My duty station was in the Command Post, located in the Headquarters of the 366th Tactical Fighter Wing, about a half-mile walk from the living quarters within the compound. I was on duty in the nerve center of the fighter wing’s operations on a night in February 1967. The nearness of the threat of the Viet Cong was certainly in evidence that night when a Marine A-6 attack aircraft launched on a strike mission. The aircraft lost power for an unknown reason and crashed within a mile of the runway end just after takeoff at 2100 hours. The A-6 was destroyed in the crash but, strangely enough, the resulting fire was due primarily to the final resting location being directly over a cache of Viet Cong weapons. The hidden rockets and ammunition set off explosions for six hours afterward, precluding crash and rescue personnel from totally extinguishing the fire.

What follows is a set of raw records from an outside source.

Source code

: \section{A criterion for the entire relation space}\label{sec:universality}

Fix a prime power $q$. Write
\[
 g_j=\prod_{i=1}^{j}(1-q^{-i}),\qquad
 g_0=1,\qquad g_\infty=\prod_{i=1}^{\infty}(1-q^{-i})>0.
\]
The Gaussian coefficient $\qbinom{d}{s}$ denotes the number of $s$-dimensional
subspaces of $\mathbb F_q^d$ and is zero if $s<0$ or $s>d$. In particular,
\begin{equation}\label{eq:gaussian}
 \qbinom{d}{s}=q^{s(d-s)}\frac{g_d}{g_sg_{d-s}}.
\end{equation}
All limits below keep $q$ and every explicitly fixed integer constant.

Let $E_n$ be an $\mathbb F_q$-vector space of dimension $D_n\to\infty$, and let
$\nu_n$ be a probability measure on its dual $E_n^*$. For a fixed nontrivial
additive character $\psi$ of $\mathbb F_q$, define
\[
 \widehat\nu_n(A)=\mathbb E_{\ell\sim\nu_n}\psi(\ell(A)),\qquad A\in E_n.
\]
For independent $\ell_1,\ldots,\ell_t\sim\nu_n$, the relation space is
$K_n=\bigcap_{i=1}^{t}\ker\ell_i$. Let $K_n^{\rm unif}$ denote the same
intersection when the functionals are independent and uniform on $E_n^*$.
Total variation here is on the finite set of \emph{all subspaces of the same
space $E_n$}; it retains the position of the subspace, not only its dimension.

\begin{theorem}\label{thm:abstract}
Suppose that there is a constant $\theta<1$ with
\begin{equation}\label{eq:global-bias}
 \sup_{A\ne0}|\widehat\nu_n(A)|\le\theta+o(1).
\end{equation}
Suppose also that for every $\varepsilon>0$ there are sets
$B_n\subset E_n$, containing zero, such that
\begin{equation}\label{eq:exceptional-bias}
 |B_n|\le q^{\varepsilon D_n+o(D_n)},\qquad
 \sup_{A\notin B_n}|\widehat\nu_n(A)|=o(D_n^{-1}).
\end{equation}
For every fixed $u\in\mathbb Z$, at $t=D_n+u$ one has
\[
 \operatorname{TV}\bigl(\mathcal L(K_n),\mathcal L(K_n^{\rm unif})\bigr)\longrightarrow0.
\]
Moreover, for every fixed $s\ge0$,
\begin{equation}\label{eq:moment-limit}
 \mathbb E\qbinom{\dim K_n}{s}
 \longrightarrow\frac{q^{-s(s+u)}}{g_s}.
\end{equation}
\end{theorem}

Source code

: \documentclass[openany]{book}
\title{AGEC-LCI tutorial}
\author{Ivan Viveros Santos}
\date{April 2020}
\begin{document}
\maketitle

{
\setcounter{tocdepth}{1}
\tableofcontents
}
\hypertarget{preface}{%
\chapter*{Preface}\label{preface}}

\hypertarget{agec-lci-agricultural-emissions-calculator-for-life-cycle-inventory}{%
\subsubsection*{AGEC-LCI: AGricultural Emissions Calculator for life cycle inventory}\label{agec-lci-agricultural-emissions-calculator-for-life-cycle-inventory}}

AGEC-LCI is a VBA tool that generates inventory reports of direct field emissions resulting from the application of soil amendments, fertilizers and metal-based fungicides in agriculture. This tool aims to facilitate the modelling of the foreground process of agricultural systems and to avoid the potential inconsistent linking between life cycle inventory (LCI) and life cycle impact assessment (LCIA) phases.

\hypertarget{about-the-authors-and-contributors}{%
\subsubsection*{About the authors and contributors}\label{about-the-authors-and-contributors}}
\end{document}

The sprawling base at Da Nang was the site of Marine and Air Force units in direct war support efforts. The sleeping quarters of the block house where I was housed was a two story rough block structure for officers from various support and flight functions. Intelligence officers, supply personnel, tactical flying support pilots, and other wing personnel made this block house their home. Roughly two dozen beds were on each floor in the sparse quarters with a common latrine located in the center of each floor, which offered shower and sanitary facilities. The beds were in bunk fashion and were of the type depicted in the Beetle Bailey cartoon, where Beetle spends so much of his time. With metal frames and a spring metal base, the mattress was about three inches thick, but could be termed comfortable. As personnel rotated stateside at the end of their tour, adjustments to location would be made. I had recently been able to assume a lower bunk, on the upper floor, after spending the first half of the year in an upper bunk.
Two months after the A-6 crash on the base, and while in a deep sleep at 2:30 in the early morning in the block house, a sudden explosion occurred which shook the entire building. Incoming hand launched rockets by the Viet Cong had been directed onto the base in some random acts prior to this time, but we had been unaffected by them. Until now! The immediate reaction, upon being rudely awakened, was to get under the bed while at the same time pulling the mattress over top. This I proceeded to do, as did all the other occupants of the building. The time to react in this fashion was, I assure you, quite short. We all laid there for a time, and hearing nothing further, arose to survey the damage and to affirm the status of the occupants.
No one was injured, but it was ascertained that one individual had make a nocturnal visit to the latrine, relieved himself, and was just returning to his bunk when the incoming rocket hit the compound. Further investigation revealed that the rocket had impacted our block building directly in the center on the upper level right in the center of the latrine. Fortunately, an inner block wall segregated the latrine from the sleeping areas. My bunk was adjacent to that inner block wall which was the only obstacle that precluded personnel injury.
We were later to learn that there had been a total of six hand launched rockets that hit the base that night. Two marines, on the east side of the base, were fatal casualties during that rocket attack.
The outer block wall was repaired and the latrine brought back to operable fashion in short order. The sleep habits of myself and my compatriots were, undoubtedly, altered to some degree in the following nights, with perhaps a bit less sound sleep the result.